TASK TO COMPLETE: Somewhere below, one line contains "## Table of Contents" and a later line contains "## Technologies". Output those two lines and everything between them exactly, and nothing else.
*** SOURCE MATERIAL ***
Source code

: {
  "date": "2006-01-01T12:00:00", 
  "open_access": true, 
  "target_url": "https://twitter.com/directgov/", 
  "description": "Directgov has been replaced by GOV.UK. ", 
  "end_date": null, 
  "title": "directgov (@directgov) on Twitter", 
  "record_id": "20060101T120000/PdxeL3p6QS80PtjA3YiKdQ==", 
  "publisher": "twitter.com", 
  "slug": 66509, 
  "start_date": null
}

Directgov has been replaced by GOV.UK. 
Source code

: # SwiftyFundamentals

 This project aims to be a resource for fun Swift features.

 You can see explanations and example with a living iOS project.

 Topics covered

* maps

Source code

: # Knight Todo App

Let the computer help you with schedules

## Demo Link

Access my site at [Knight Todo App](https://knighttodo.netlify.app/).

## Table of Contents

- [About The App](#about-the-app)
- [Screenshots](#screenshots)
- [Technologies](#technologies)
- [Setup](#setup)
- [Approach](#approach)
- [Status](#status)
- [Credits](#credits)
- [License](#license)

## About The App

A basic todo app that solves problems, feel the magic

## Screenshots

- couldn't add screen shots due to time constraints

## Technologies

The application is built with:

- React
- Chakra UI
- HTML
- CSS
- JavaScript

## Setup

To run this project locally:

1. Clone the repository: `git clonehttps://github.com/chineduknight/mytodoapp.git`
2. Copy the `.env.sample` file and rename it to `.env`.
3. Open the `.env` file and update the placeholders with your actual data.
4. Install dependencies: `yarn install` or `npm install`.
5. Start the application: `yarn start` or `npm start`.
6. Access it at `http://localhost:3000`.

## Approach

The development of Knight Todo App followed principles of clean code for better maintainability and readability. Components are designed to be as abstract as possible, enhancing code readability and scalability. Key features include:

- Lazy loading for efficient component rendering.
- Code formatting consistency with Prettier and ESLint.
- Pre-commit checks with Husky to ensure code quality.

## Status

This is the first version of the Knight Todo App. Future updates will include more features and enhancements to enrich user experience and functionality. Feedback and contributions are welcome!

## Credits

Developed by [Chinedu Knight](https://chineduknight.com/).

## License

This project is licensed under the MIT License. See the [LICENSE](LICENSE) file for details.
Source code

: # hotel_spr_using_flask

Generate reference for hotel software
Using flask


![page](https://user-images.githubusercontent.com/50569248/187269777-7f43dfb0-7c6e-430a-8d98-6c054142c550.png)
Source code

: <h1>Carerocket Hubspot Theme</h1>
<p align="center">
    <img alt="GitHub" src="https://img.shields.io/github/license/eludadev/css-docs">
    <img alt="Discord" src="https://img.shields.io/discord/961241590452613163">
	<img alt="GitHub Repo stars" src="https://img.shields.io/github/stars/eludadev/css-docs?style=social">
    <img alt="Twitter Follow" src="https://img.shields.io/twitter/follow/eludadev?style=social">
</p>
***
EXERCISE ANSWER:
## Table of Contents

- [About The App](#about-the-app)
- [Screenshots](#screenshots)
- [Technologies](#technologies)
- [Setup](#setup)
- [Approach](#approach)
- [Status](#status)
- [Credits](#credits)
- [License](#license)

## About The App

A basic todo app that solves problems, feel the magic

## Screenshots

- couldn't add screen shots due to time constraints

## Technologies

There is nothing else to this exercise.